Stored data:
━━━
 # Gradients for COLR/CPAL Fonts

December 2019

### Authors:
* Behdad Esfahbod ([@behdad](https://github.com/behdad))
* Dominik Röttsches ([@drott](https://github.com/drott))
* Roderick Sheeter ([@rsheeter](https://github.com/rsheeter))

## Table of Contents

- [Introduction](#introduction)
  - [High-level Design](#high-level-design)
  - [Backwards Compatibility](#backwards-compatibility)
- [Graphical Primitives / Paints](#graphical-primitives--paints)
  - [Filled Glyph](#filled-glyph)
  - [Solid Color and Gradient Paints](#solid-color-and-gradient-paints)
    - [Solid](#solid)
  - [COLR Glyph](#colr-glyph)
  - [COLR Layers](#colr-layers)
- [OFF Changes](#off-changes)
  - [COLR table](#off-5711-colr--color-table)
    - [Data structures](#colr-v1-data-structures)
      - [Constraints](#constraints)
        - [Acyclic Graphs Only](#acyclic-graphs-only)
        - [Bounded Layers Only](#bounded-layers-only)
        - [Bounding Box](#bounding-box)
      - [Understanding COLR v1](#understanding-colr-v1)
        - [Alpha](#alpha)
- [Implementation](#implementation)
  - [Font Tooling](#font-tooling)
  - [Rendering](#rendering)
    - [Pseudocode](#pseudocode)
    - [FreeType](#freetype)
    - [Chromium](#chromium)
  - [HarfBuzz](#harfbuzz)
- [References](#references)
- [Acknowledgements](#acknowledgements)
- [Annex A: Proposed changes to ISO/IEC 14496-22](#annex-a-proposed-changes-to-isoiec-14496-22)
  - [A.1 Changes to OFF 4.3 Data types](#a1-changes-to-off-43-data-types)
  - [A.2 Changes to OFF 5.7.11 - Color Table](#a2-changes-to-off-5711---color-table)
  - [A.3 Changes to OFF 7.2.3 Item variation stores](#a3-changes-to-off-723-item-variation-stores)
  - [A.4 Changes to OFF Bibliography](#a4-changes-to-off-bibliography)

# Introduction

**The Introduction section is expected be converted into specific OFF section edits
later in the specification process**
━━━
[Work request] All lines above from the one with "- [Backwards Compatibility](#backwards-compatibility)" to the one with "- [Solid](#solid)", inclusive, should be copied exactly, and no other lines.

[Answer box]
  - [Backwards Compatibility](#backwards-compatibility)
- [Graphical Primitives / Paints](#graphical-primitives--paints)
  - [Filled Glyph](#filled-glyph)
  - [Solid Color and Gradient Paints](#solid-color-and-gradient-paints)
    - [Solid](#solid)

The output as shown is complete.